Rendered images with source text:
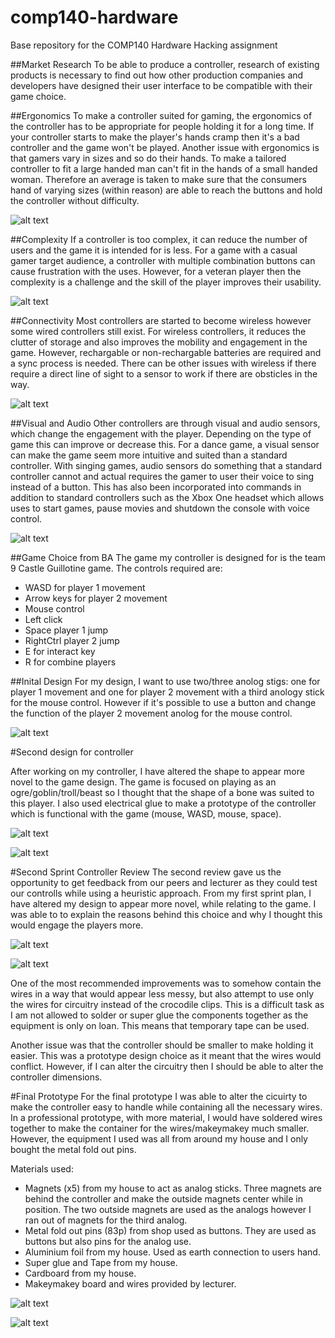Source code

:# comp140-hardware
Base repository for the COMP140 Hardware Hacking assignment

##Market Research
To be able to produce a controller, research of existing products is necessary to find out how other production companies and developers have designed their user interface to be compatible with their game choice.

##Ergonomics
To make a controller suited for gaming, the ergonomics of the controller has to be appropriate for people holding it for a long time. If your controller starts to make the player's hands cramp then it's a bad controller and the game won't be played. Another issue with ergonomics is that gamers vary in sizes and so do their hands. To make a tailored controller to fit a large handed man can't fit in the hands of a small handed woman. Therefore an average is taken to make sure that the consumers hand of varying sizes (within reason) are able to reach the buttons and hold the controller without difficulty.

![alt text][ps4]

[ps4]: http://oyster.ignimgs.com/wordpress/write.ign.com/150272/2013/07/DualShock-4.jpg "Dual Shock 4 Controller"

##Complexity
If a controller is too complex, it can reduce the number of users and the game it is intended for is less. For a game with a casual gamer target audience, a controller with multiple combination buttons can cause frustration with the uses. However, for a veteran player then the complexity is a challenge and the skill of the player improves their usability.

![alt text][alphagrip]

[alphagrip]: http://cdn-www.cracked.com/articleimages/wong/vgaccess/alpha1.jpg "AlphaGrip Work Game Controller"

##Connectivity
Most controllers are started to become wireless however some wired controllers still exist. For wireless controllers, it reduces the clutter of storage and also improves the mobility and engagement in the game. However, rechargable or non-rechargable batteries are required and a sync process is needed. There can be other issues with wireless if there require a direct line of sight to a sensor to work if there are obsticles in the way.

![alt text][wired]

[wired]: http://gearmedia.ign.com/gear/image/article/673/673178/xbox-360-controller-20051201054111842-000.jpg "Wired Vs Wireless Controller"


##Visual and Audio
Other controllers are through visual and audio sensors, which change the engagement with the player. Depending on the type of game this can improve or decrease this. For a dance game, a visual sensor can make the game seem more intuitive and suited than a standard controller. With singing games, audio sensors do something that a standard controller cannot and actual requires the gamer to user their voice to sing instead of a button. This has also been incorporated into commands in addition to standard controllers such as the Xbox One headset which allows uses to start games, pause movies and shutdown the console with voice control.

![alt text][xbox]

[xbox]: http://compass.xboxlive.com/assets/39/c2/39c20222-5c3a-4a8c-b291-aa9a4fe4e8fc.png?n=one-vienna-full-assembly-m.png "Xbox Headset Controller Connection"

##Game Choice from BA
The game my controller is designed for is the team 9 Castle Guillotine game. The controls required are:
- WASD for player 1 movement
- Arrow keys for player 2 movement
- Mouse control
- Left click
- Space player 1 jump
- RightCtrl player 2 jump
- E for interact key
- R for combine players

##Inital Design
For my design, I want to use two/three anolog stigs: one for player 1 movement and one for player 2 movement with a third anology stick for the mouse control. However if it's possible to use a button and change the function of the player 2 movement anolog for the mouse control.

![alt text][design]

[design]: https://github.com/sw180283/comp140-hardware/blob/master/Images/Initial_Design_For_Controller.png "Initial Design For Controller"

#Second design for controller

After working on my controller, I have altered the shape to appear more novel to the game design. The game is focused on playing as an ogre/goblin/troll/beast so I thought that the shape of a bone was suited to this player. I also used electrical glue to make a prototype of the controller which is functional with the game (mouse, WASD, mouse, space).

![alt text][design2]

[design2]: https://github.com/sw180283/comp140-hardware/blob/master/Images/Second_Design_For_Controller.JPG "Second Design For Controller"

![alt text][sprint1]

[sprint1]: https://github.com/sw180283/comp140-hardware/blob/master/Trello/First_%20Controller_Sprint_Plan.png "First Controller Sprint Plan"

#Second Sprint Controller Review
The second review gave us the opportunity to get feedback from our peers and lecturer as they could test our controlls while using a heuristic approach. From my first sprint plan, I have altered my design to appear more novel, while relating to the game. I was able to to explain the reasons behind this choice and why I thought this would engage the players more.

![alt text][first2]

[first2]: https://github.com/sw180283/comp140-hardware/blob/master/Images/First_Prototype_Design_Wired.jpg "First Prototype Design Wired"

![alt text][first]

[first]: https://github.com/sw180283/comp140-hardware/blob/master/Images/First_Prototype_Design_Top.jpg "First Prototype Design Top"

One of the most recommended improvements was to somehow contain the wires in a way that would appear less messy, but also attempt to use only the wires for circuitry instead of the crocodile clips. This is a difficult task as I am not allowed to solder or super glue the components together as the equipment is only on loan. This means that temporary tape can be used.

Another issue was that the controller should be smaller to make holding it easier. This was a prototype design choice as it meant that the wires would conflict. However, if I can alter the circuitry then I should be able to alter the controller dimensions.

#Final Prototype
For the final prototype I was able to alter the cicuirty to make the controller easy to handle while containing all the necessary wires. In a professional prototype, with more material, I would have soldered wires together to make the container for the wires/makeymakey much smaller. However, the equipment I used was all from around my house and I only bought the metal fold out pins.  
  
Materials used:
* Magnets (x5) from my house to act as analog sticks. Three magnets are behind the controller and make the outside magnets center while in position. The two outside magnets are used as the analogs however I ran out of magnets for the third analog.
* Metal fold out pins (83p) from shop used as buttons. They are used as buttons but also pins for the analog use.
* Aluminium foil from my house. Used as earth connection to users hand.
* Super glue and Tape from my house.
* Cardboard from my house.
* Makeymakey board and wires provided by lecturer.

![alt text][prototype]

[prototype]: https://github.com/sw180283/comp140-hardware/blob/master/Images/Prototype_Out_Of_Box.jpg "Prototype Out Of Box"

![alt text][prototype2]

[prototype2]: https://github.com/sw180283/comp140-hardware/blob/master/Images/Prototype_In_Box_Earth.jpg "Prototype In The Box"
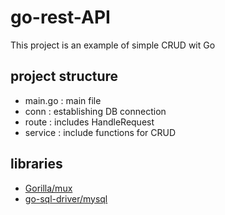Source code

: # go-rest-API
This project is an example of simple CRUD wit Go
## project structure
- main.go : main file
- conn    : establishing DB connection
- route   : includes HandleRequest
- service : include functions for CRUD
## libraries
- [Gorilla/mux](https://github.com/gorilla/mux)
- [go-sql-driver/mysql](https://github.com/go-sql-driver/mysql)
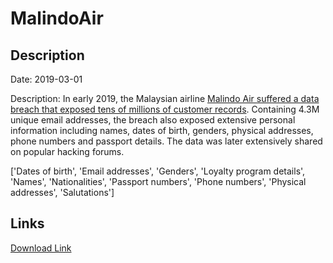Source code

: # MalindoAir

## Description

Date: 2019-03-01

Description:
In early 2019, the Malaysian airline <a href="https://vpnoverview.com/news/malindo-air-data-leak-reveals-info-of-60-million-passengers/" target="_blank" rel="noopener">Malindo Air suffered a data breach that exposed tens of millions of customer records</a>. Containing 4.3M unique email addresses, the breach also exposed extensive personal information including names, dates of birth, genders, physical addresses, phone numbers and passport details. The data was later extensively shared on popular hacking forums.


['Dates of birth', 'Email addresses', 'Genders', 'Loyalty program details', 'Names', 'Nationalities', 'Passport numbers', 'Phone numbers', 'Physical addresses', 'Salutations']

## Links

[Download Link](https://link-to.net/1229997/207.50077297003412/dynamic/?r=aHR0cHM6Ly93d3cubWVkaWFmaXJlLmNvbS92aWV3L3hWS01tZWNPenlTaVJody9tYWxpbmRvYWlyLmNvbS9maWxl)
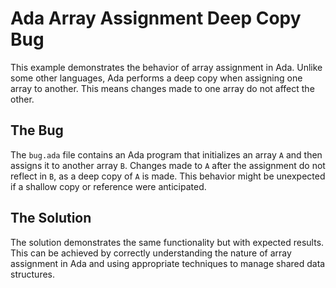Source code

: # Ada Array Assignment Deep Copy Bug

This example demonstrates the behavior of array assignment in Ada.  Unlike some other languages, Ada performs a deep copy when assigning one array to another. This means changes made to one array do not affect the other.

## The Bug

The `bug.ada` file contains an Ada program that initializes an array `A` and then assigns it to another array `B`. Changes made to `A` after the assignment do not reflect in `B`, as a deep copy of `A` is made. This behavior might be unexpected if a shallow copy or reference were anticipated.

## The Solution

The solution demonstrates the same functionality but with expected results. This can be achieved by correctly understanding the nature of array assignment in Ada and using appropriate techniques to manage shared data structures.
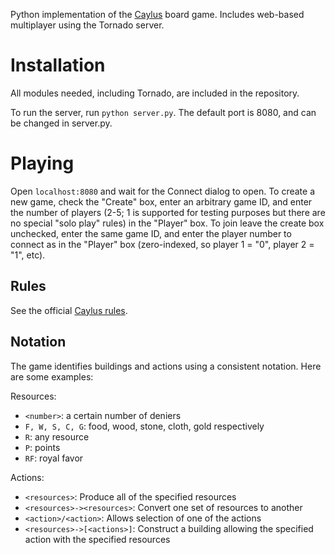 Python implementation of the [Caylus](http://en.wikipedia.org/wiki/Caylus) board game. Includes web-based multiplayer using the Tornado server.

Installation
=============

All modules needed, including Tornado, are included in the repository.

To run the server, run `python server.py`. The default port is 8080, and can be changed in server.py.

Playing
========

Open `localhost:8080` and wait for the Connect dialog to open. To create a new game, check the "Create" box, enter an arbitrary game ID, and enter the number of players (2-5; 1 is supported for testing purposes but there are no special "solo play" rules) in the "Player" box. To join leave the create box unchecked, enter the same game ID, and enter the player number to connect as in the "Player" box (zero-indexed, so player 1 = "0", player 2 = "1", etc).

Rules
------
See the official [Caylus rules](www.ystari.com/caylus/Caylus72E.pdf).

Notation
----------

The game identifies buildings and actions using a consistent notation. Here are some examples:

Resources:

* `<number>`: a certain number of deniers
* `F, W, S, C, G`: food, wood, stone, cloth, gold respectively
* `R`: any resource
* `P`: points
* `RF`: royal favor

Actions:

* `<resources>`: Produce all of the specified resources
* `<resources>-><resources>`: Convert one set of resources to another
* `<action>/<action>`: Allows selection of one of the actions
* `<resources>->[<actions>]`: Construct a building allowing the specified action with the specified resources
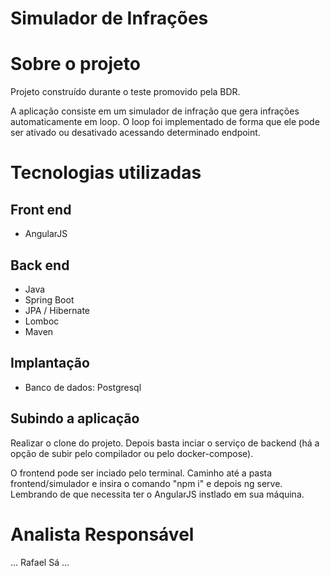 # Simulador de Infrações 


# Sobre o projeto

Projeto construído durante o teste promovido pela BDR.

A aplicação consiste em um simulador de infração que gera infrações automaticamente em loop. O loop foi implementado de forma que ele pode ser ativado ou desativado acessando determinado endpoint.


# Tecnologias utilizadas

## Front end
- AngularJS

## Back end
- Java
- Spring Boot
- JPA / Hibernate
- Lomboc
- Maven

## Implantação
- Banco de dados: Postgresql


## Subindo a aplicação

Realizar o clone do projeto. Depois basta inciar o serviço de backend (há a opção de subir pelo compilador ou pelo docker-compose).

O frontend pode ser inciado pelo terminal. Caminho até a pasta frontend/simulador e insira o comando "npm i" e depois ng serve. Lembrando de que necessita ter o AngularJS instlado em sua máquina.



# Analista Responsável

...
Rafael Sá
...
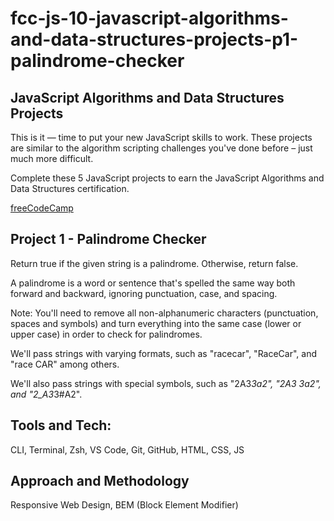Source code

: # fcc-js-10-javascript-algorithms-and-data-structures-projects-p1-palindrome-checker

## JavaScript Algorithms and Data Structures Projects

This is it — time to put your new JavaScript skills to work. These projects are similar to the algorithm scripting challenges you've done before – just much more difficult.

Complete these 5 JavaScript projects to earn the JavaScript Algorithms and Data Structures certification.

[freeCodeCamp](https://www.freecodecamp.org/learn/javascript-algorithms-and-data-structures/)

## Project 1 - Palindrome Checker

Return true if the given string is a palindrome. Otherwise, return false.

A palindrome is a word or sentence that's spelled the same way both forward and backward, ignoring punctuation, case, and spacing.

Note: You'll need to remove all non-alphanumeric characters (punctuation, spaces and symbols) and turn everything into the same case (lower or upper case) in order to check for palindromes.

We'll pass strings with varying formats, such as "racecar", "RaceCar", and "race CAR" among others.

We'll also pass strings with special symbols, such as "2A3*3a2", "2A3 3a2", and "2_A3*3#A2".

## Tools and Tech:

CLI, Terminal, Zsh, VS Code, Git, GitHub, HTML, CSS, JS

## Approach and Methodology

Responsive Web Design, BEM (Block Element Modifier)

What is required
Show, from the entries above, every line that includes the string "punctuation".

Expected answer
A palindrome is a word or sentence that's spelled the same way both forward and backward, ignoring punctuation, case, and spacing.
Note: You'll need to remove all non-alphanumeric characters (punctuation, spaces and symbols) and turn everything into the same case (lower or upper case) in order to check for palindromes.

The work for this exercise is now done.